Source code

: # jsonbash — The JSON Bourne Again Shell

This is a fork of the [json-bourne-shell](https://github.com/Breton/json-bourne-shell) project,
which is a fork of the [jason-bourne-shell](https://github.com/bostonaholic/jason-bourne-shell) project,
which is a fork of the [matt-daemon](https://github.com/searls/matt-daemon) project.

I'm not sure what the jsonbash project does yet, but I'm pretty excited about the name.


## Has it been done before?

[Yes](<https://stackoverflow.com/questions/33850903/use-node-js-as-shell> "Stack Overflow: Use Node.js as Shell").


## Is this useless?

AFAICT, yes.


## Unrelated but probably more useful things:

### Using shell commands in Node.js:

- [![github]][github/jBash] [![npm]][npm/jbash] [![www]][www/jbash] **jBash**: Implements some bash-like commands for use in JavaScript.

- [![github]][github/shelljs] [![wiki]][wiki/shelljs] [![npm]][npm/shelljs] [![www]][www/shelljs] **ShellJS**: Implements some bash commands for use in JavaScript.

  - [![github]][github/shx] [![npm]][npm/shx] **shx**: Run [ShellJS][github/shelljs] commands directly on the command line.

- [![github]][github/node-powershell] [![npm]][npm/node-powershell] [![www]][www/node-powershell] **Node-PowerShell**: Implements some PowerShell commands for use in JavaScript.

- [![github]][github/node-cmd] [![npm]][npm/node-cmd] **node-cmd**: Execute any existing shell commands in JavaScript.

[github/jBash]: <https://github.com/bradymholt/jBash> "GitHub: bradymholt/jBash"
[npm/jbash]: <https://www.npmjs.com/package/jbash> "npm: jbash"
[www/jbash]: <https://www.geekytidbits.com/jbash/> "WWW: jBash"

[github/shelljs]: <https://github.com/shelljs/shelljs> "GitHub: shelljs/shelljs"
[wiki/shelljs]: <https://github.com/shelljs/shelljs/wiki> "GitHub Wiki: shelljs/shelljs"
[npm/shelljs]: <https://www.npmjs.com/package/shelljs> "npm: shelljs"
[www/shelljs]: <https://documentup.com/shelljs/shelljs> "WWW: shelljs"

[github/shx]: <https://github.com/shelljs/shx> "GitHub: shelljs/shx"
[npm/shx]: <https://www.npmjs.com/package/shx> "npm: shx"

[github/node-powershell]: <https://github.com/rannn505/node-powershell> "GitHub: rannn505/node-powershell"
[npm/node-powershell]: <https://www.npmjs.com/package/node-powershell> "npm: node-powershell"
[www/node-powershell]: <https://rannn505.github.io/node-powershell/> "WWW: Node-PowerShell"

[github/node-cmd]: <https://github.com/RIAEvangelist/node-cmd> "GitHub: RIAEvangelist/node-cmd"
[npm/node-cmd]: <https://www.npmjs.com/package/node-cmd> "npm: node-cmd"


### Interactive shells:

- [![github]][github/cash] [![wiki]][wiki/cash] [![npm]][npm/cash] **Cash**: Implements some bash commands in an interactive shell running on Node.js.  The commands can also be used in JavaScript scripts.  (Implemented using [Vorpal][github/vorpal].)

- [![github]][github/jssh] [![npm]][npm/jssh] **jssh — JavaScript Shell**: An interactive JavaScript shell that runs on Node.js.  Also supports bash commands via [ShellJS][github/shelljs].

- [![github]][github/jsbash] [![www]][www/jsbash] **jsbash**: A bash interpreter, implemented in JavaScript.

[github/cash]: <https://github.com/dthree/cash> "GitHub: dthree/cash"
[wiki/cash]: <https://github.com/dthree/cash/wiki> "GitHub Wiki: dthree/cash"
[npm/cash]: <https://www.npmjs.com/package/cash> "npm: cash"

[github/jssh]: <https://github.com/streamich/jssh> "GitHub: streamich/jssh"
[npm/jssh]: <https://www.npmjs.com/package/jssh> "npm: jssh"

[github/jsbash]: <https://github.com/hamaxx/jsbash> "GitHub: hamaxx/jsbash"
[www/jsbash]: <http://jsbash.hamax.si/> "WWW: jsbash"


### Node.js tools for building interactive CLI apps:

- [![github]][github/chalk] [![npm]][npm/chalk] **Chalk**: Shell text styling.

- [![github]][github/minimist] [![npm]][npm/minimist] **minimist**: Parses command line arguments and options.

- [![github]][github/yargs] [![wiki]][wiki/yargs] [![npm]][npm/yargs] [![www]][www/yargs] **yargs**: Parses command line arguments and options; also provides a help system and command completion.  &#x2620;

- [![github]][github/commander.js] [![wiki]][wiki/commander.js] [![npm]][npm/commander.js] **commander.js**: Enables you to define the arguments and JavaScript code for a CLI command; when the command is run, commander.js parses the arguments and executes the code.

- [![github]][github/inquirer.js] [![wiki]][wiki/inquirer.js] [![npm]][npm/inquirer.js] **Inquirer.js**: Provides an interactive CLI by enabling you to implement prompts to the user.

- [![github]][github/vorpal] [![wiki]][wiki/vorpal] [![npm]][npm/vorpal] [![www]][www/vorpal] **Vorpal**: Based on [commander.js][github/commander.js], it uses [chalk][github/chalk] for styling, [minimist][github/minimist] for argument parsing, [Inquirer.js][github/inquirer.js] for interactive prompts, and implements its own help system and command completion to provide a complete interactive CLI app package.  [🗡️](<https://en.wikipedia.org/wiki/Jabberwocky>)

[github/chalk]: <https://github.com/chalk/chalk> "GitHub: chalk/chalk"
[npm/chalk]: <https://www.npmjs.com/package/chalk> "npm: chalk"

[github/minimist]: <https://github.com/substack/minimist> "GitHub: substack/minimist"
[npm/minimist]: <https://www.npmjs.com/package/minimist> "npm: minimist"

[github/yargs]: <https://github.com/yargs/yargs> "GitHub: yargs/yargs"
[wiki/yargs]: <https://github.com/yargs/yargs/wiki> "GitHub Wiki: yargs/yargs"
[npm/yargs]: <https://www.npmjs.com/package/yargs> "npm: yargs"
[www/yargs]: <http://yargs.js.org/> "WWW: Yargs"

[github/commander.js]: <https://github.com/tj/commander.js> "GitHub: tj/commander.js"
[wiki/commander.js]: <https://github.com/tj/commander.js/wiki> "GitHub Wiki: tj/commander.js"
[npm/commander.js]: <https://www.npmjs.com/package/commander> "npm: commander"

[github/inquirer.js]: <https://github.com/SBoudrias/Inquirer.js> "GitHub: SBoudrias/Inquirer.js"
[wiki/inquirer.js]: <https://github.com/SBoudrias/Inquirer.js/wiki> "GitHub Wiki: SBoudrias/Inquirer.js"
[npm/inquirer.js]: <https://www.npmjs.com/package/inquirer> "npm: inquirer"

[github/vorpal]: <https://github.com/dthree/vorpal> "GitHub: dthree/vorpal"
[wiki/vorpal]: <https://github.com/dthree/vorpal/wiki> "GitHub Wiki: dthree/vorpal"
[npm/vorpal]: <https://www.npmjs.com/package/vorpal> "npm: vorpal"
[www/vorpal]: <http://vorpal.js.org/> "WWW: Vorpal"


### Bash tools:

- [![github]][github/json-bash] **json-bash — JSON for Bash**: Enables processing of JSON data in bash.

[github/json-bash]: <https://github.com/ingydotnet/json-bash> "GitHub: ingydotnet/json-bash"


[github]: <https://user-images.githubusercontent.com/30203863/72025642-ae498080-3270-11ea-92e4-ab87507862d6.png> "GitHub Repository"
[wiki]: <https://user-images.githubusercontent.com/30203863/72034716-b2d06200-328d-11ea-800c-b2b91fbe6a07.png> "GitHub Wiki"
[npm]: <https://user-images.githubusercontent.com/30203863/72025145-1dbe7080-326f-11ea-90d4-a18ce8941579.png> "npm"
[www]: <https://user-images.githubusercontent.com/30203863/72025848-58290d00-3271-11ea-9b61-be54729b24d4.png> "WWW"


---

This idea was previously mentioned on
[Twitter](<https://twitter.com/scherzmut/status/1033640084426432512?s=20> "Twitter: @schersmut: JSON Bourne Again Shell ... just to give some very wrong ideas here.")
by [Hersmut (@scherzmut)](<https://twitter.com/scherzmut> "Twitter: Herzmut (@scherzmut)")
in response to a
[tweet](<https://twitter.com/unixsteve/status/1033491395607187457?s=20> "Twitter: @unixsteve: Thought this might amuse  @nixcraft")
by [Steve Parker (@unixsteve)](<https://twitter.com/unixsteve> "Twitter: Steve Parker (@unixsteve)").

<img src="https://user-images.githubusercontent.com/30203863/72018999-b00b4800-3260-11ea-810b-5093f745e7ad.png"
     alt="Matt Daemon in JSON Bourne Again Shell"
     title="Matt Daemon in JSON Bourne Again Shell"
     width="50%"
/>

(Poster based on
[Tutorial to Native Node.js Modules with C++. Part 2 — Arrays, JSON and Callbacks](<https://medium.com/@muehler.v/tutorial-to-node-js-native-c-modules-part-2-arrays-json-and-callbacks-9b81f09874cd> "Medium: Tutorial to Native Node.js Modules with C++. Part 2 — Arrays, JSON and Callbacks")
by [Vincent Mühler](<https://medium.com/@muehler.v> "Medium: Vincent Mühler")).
--------------------------------------------------
PROBLEM STATEMENT – Return all lines of the material above in which "unixsteve" occurs.

REPLY –
[tweet](<https://twitter.com/unixsteve/status/1033491395607187457?s=20> "Twitter: @unixsteve: Thought this might amuse  @nixcraft")
by [Steve Parker (@unixsteve)](<https://twitter.com/unixsteve> "Twitter: Steve Parker (@unixsteve)").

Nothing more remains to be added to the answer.